AFAICT this behavior isn't actually documented. I was certainly surprised too when I first learned this.

2 Likes

It’s say it generally often is pretty meaningful, in the sense of giving sensible results that look like everything always had it’s own little, reliably stable address in stack memory. However true “addresses may not even exist at runtime” is, it’s generally referring to a compiler optimization that does take into account that an address isn’t meaningfully observed.

So this:

fn one() -> i32 { 1 }

fn main() {
    let i1 = &one();
    let i2 = &one();
    if std::ptr::eq(i1, i2) {
        println!("immutable borrow is the same reference");
    } else {
        println!("different addresses: {i1:p}, {i2:p}");
    }
}

will typically[1] report the addresses to be different, even with all optimizations turned on (nonetheless, the compiled code might very reasonably never be putting any actual data in these locations if it still knows that it would be UB for any other part of the program to read from these, anyway…

…though now that I’ve passed those references on to println which is full of dynamic code (not inlined) that the compiler tends to refuse to reason about, it seems like it might probably really have to put data there on the stack now – possibly more representative could be something like

println!("different addresses: 0x{:x}, 0x{:x}", <*const _>::addr(i1), <*const _>::addr(i2));

(which still reports different addresses even in release mode).


Now, &1 however is subject to rvalue static promotion (1, 2), so the address actually can be (and tends to be) the same between those.


  1. or maybe even is guaranteed to? ↩︎

2 Likes

Rust doesn't use addresses for object identity. Objects aren't implicitly compared by address. == doesn't compare references as pointers.

Addresses of variables and temporary values are meaningless, and can change at any time due to moves, which includes assignments and argument passing.

Addresses will also change depending on what optimisations are applied. It's possible that values/variables have no address at all. It's possible that & does not generate any code, and there's no address for it. In your example, after optimizations in the --release mode, the i1 won't exist, i2 won't exist, the if won't exist either, there won't be any 1, and there won't be any addresses involved. The code will unconditionally run println!.
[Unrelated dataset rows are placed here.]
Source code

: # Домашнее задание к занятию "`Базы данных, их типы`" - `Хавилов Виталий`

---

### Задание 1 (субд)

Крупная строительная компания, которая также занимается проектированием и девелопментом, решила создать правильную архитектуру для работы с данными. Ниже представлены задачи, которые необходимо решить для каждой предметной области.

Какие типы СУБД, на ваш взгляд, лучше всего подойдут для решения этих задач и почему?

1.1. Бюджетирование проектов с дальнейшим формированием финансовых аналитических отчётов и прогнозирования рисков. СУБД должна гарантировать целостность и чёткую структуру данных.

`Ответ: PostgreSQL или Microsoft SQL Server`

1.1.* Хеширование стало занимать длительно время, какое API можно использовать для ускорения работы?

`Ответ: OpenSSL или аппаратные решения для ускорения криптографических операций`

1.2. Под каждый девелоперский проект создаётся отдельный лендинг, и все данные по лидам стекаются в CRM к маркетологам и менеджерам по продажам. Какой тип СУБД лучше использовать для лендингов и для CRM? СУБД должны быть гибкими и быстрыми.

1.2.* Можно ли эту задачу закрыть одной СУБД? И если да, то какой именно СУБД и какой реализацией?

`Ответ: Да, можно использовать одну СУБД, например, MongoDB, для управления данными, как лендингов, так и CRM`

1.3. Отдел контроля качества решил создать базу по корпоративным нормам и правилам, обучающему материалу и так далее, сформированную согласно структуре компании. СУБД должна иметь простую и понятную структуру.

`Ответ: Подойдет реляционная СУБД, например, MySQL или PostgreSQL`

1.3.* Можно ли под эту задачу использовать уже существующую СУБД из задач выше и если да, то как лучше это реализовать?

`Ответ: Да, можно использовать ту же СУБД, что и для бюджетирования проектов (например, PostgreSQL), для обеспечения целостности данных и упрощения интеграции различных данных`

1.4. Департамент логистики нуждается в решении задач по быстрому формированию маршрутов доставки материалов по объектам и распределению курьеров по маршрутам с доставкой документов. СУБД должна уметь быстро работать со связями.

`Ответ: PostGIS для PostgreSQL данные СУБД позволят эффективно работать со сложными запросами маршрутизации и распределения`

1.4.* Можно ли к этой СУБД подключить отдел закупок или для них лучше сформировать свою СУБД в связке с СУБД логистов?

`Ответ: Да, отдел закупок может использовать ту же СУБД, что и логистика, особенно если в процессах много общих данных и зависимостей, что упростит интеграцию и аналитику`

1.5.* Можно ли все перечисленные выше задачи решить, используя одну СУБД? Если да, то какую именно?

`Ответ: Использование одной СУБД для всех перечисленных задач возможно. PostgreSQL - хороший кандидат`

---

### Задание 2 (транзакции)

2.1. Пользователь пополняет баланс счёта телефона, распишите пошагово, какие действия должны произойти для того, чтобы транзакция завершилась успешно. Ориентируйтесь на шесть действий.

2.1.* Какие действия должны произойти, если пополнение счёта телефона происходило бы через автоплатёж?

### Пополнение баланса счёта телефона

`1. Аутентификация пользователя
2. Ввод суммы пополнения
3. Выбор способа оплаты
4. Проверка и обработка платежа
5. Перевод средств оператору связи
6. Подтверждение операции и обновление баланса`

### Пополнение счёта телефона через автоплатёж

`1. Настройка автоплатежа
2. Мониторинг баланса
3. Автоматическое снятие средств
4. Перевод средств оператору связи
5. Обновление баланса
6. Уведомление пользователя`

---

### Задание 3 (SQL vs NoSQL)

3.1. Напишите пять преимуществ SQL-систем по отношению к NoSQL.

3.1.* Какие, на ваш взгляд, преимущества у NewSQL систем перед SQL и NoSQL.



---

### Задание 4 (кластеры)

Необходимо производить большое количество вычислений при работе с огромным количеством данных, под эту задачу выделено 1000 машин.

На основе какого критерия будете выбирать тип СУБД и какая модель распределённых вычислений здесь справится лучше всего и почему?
Even if you force Rust to show you some address of a variable, it may create a temporary junk address just for your comparison, and then never use it again.

3 Likes

I believe this is false. I haven't found anything in the reference that says this one way or the other, but previous discussions on the same claim failed to provide any example code with the address changing, or any statement to this effect in documentation.

I am pretty sure the rules are the same as in C and C++: addresses of local variables or heap-allocated objects don't spontaneously change.

This is talking about what happens in compiled machine code, not about the semantics of the original Rust code. The Rust semantics are (I think) that a variable never changes its address, but the code may be compiled to totally different machine code that moves things in memory behind the scenes, does completely different arithmetic operations behind the scenes, etc, as long as the observed behavior is identical to the original Rust. This rule is exactly same as in C or C++.

You're missing two points:

The general compiler "Golden rule" is that everything is "as-if" it were following the language rules. That is, there are zero guarantees about "what happens in compiled machine code" that are not guarantees about "semantics of the original Rust code" (this is the same in any language I've ever seen above assembly - the only difference is how detailed that specification is).

The actual value of the address is meaningless specifically in that it may not even exist, or change value during execution if not observed, and further that the observed address doesn't need to have any particular relationship with the "actual" value, whatever that means. If you don't believe this, try comparing the assembly in godbolt with optimizations with and without printing or comparing the addresses.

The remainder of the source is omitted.